Which is what makes the booking of the Night of Champions main event so curious and I’m not only referring to the Dusty finish. Despite looking dominant early in the match, Lesnar found himself on the business end of 3 Attitude Adjustments before being saved by Seth Rollins who then made an aborted attempt to cash in his Money in the Bank contract. If that doesn’t make any sense to you, don’t worry, you’re not alone, and that’s without getting into the absurdity of these contract cash-ins that don’t actually count because the timekeeper is slow to ring the bell. The main problem here is that they’ve spent the better part of a year building Lesnar into an unstoppable steamroller of destruction only to waste it by having him look weak in the waning moments of the championship rematch. And for what? To continue the feud? To restore confidence in Cena?

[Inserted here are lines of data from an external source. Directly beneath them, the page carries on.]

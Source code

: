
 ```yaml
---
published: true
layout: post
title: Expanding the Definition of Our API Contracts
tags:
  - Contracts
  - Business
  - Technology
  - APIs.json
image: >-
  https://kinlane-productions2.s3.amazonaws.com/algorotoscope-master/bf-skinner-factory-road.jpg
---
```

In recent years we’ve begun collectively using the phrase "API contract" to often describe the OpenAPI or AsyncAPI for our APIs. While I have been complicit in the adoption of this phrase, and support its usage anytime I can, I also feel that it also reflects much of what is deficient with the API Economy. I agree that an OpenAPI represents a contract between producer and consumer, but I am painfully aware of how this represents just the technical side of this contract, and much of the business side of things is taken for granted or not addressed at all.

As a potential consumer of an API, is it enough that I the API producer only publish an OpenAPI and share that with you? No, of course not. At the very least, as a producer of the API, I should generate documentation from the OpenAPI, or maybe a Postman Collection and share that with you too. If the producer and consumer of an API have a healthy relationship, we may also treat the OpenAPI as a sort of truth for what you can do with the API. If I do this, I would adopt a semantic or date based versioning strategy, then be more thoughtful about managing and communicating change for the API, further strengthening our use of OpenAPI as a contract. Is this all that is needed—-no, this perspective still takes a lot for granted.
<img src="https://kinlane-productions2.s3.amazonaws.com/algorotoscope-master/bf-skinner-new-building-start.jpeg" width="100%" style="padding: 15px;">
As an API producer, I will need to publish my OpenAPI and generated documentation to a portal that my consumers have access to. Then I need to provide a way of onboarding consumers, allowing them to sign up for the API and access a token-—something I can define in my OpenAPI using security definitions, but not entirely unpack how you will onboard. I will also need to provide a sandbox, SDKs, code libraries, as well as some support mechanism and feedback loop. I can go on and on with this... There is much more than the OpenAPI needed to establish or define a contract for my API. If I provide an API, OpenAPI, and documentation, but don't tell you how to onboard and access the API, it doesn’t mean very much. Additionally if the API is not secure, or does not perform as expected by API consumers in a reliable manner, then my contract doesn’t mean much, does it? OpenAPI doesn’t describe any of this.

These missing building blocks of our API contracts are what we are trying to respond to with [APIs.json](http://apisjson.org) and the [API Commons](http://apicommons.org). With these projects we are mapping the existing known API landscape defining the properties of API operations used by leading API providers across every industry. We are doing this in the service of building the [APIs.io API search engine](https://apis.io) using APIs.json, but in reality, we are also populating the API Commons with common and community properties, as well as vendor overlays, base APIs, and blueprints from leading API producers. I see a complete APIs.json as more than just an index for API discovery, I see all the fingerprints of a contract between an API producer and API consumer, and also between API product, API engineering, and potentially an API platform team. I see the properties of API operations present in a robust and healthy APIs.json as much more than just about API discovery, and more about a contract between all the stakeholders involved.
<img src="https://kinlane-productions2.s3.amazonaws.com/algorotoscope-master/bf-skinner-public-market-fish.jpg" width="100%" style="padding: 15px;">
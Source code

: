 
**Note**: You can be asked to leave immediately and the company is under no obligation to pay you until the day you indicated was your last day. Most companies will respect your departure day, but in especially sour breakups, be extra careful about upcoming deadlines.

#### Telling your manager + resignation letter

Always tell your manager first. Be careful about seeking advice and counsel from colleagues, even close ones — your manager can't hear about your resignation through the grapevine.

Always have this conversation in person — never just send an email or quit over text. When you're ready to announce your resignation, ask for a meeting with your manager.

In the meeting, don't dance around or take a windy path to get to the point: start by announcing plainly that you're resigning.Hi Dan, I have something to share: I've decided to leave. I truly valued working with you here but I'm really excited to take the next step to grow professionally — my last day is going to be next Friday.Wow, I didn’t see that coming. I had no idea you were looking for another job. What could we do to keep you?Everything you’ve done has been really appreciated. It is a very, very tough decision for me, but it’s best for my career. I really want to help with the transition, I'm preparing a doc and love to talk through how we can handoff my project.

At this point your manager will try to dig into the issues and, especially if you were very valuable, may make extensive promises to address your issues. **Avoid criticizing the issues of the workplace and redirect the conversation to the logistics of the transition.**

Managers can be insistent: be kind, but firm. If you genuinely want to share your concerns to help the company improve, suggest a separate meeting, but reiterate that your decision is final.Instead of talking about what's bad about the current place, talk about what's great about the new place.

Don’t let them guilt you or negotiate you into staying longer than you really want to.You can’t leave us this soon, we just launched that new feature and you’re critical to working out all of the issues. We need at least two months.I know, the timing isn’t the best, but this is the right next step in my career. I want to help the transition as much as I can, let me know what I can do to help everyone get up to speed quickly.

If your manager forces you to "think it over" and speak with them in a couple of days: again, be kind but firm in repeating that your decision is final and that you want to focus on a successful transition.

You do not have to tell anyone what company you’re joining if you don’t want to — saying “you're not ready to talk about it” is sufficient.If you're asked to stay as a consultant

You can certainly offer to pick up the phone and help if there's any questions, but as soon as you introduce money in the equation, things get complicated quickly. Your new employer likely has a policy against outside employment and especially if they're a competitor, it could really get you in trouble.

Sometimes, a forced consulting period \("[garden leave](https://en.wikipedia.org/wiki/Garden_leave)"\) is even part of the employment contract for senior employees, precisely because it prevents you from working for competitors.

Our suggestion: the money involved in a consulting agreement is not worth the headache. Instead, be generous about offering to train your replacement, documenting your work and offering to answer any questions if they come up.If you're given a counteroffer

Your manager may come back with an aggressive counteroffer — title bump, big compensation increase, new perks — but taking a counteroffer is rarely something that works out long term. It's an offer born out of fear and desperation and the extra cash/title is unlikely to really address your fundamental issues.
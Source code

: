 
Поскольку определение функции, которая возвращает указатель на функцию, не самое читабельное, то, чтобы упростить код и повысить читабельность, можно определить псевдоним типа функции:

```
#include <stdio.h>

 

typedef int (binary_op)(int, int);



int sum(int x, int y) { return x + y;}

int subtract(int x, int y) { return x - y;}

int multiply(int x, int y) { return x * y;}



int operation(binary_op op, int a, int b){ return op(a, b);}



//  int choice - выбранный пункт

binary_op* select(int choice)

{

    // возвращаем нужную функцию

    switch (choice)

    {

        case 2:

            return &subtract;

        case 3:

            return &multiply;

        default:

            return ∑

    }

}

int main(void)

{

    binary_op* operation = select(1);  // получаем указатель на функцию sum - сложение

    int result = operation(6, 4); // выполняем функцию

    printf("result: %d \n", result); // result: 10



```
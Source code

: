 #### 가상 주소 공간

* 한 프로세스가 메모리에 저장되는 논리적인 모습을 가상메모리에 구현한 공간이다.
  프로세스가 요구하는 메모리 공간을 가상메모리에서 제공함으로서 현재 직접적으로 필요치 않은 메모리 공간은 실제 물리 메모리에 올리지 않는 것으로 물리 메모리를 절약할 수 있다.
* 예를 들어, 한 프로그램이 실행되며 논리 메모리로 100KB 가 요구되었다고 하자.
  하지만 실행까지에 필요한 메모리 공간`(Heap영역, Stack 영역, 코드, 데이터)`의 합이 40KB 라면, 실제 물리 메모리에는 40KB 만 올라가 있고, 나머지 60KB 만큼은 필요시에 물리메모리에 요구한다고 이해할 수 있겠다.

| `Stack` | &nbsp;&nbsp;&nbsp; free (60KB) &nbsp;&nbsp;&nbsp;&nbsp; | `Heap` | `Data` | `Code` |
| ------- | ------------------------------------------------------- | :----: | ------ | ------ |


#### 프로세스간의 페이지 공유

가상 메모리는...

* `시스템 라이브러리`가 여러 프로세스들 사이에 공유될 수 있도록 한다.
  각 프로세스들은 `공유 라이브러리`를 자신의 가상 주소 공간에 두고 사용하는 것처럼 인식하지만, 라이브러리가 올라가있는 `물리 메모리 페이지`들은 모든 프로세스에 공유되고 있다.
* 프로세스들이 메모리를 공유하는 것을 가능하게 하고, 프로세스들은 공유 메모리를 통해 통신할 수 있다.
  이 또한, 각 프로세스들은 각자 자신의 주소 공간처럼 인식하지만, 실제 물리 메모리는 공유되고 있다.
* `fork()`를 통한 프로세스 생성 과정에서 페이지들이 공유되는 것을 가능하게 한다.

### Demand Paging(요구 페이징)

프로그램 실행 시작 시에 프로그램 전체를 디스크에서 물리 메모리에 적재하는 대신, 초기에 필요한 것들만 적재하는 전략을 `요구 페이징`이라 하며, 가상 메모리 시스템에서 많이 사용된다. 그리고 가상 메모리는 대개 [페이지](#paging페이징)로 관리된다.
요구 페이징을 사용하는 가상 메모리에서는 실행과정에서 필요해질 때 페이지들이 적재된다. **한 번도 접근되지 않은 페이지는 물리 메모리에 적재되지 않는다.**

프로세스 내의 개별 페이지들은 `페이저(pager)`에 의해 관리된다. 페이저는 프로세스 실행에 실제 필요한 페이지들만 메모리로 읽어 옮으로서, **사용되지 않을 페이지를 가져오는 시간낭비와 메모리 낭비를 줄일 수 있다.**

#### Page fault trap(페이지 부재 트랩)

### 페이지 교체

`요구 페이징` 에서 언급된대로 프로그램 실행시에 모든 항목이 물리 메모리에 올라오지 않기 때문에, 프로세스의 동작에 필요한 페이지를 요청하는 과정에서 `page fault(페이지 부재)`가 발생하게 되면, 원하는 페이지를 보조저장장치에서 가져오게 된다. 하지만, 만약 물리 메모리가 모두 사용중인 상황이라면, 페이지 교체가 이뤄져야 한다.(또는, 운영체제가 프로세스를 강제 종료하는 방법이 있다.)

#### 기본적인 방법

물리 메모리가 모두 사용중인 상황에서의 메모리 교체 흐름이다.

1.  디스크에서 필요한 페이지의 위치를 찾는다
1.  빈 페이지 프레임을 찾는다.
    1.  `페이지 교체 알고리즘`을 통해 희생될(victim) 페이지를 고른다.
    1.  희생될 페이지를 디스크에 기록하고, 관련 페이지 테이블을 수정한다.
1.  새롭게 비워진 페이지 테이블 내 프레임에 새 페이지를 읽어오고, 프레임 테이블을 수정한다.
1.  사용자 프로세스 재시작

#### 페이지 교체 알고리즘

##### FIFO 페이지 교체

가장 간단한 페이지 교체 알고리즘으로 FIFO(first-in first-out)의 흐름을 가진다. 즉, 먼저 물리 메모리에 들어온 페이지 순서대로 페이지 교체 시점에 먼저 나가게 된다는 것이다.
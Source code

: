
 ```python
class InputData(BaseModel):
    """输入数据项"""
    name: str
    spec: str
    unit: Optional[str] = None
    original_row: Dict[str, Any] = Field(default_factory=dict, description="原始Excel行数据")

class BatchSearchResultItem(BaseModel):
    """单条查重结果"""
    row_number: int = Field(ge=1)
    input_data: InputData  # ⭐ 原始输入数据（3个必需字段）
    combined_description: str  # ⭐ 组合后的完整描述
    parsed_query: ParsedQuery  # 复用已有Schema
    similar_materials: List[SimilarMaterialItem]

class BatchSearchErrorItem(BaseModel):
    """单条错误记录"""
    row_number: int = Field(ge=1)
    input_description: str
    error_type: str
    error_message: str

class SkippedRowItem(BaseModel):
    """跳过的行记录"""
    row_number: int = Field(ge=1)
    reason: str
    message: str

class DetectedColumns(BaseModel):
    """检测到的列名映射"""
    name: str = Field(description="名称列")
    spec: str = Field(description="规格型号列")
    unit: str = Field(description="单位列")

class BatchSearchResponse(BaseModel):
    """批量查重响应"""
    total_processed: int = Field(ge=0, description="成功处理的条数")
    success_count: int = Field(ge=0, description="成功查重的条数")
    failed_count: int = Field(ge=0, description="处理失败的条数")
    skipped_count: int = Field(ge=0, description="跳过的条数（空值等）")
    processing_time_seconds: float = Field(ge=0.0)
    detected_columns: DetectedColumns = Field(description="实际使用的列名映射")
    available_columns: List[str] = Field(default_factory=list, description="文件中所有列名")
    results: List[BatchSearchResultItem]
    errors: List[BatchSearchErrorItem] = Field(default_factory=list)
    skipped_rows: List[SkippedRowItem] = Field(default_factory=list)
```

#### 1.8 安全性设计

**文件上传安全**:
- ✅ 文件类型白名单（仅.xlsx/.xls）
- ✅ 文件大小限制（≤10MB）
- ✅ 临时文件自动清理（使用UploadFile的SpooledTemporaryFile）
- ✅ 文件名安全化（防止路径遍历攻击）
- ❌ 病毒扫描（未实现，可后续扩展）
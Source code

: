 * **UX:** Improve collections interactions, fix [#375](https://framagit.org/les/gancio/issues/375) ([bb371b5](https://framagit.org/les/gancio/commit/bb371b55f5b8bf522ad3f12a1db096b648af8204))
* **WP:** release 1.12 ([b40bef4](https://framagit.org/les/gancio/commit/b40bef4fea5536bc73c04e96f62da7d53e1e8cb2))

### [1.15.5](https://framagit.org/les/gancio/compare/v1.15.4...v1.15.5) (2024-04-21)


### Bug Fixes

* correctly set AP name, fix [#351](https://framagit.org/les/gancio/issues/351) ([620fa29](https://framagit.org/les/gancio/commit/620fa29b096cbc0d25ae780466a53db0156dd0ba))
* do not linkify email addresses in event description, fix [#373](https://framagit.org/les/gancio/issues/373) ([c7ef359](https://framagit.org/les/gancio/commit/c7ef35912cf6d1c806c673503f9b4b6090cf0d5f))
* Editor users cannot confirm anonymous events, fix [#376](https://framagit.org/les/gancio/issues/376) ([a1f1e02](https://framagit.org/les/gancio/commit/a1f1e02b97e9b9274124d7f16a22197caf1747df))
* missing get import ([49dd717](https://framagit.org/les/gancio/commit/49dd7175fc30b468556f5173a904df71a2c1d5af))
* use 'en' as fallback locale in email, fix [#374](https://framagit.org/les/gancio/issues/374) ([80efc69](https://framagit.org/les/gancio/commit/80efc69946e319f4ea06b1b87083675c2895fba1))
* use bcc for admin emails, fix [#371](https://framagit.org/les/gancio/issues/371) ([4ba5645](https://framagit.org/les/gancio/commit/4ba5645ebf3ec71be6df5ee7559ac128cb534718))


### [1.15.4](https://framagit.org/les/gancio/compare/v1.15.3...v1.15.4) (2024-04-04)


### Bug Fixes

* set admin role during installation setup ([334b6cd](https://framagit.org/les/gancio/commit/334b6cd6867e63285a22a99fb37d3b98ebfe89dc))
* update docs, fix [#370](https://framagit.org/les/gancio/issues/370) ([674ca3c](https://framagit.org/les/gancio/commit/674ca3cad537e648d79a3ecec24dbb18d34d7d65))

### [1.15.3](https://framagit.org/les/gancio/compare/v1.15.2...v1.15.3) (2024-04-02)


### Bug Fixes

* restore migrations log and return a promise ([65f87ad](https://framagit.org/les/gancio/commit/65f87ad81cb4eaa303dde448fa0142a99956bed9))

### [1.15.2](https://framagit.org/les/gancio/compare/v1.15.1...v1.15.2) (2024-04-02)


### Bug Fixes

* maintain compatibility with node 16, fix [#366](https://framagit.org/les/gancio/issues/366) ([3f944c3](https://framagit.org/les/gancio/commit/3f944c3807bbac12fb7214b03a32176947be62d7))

If continuing the feud is the endgame (and I’m not sure it should be) then let Cena take things too far in his quest to regain the title and get himself disqualified. Let him go away for a while and search himself for the inner strength to defeat this monster. Even Hulk Hogan had moments of doubt, particularly with The Earthquake. Even if Cena took two brutal back to back losses to Lesnar and tumbled down the card a bit, it would only serve to strengthen the mid-card not weaken main events. If it’s always just Timex Cena taking a licking and Keeping Calm and Never Giving Up you aren’t presenting enough drama to even keep long time adult fans watching much less drawing new eyeballs to a product that badly needs them.
Furthermore, allowing Seth Rollins and Dean Ambrose to get sucked into the John Cena vortex seems like doubling down on a mistake. The days of Cena cleanly putting over newer talents like CM Punk and Daniel Bryan seem like eons ago and it now appears that he has a toxic effect on younger performers. Bray Wyatt was WWE's hottest commodity coming out of WrestleMania 30 and the failure to allow him to get one clean win over Cena led a drop so precipitous that the Eater of Worlds wasn’t even booked for the Night of Champions pay-per-view. There’s a reason that wrestling has a long tradition of older veterans putting over new, young talent. It opens up storytelling avenues in ways that the alternative only closes off. Ambrose and Rollins have the hottest feud going in WWE right now despite Ambrose missing a month, just keep John Cena away from it.
Oh, and not booking Paul Heyman for Raw on Monday was the equivalent of the NFL not giving Richard Sherman a microphone at post-game press conferences.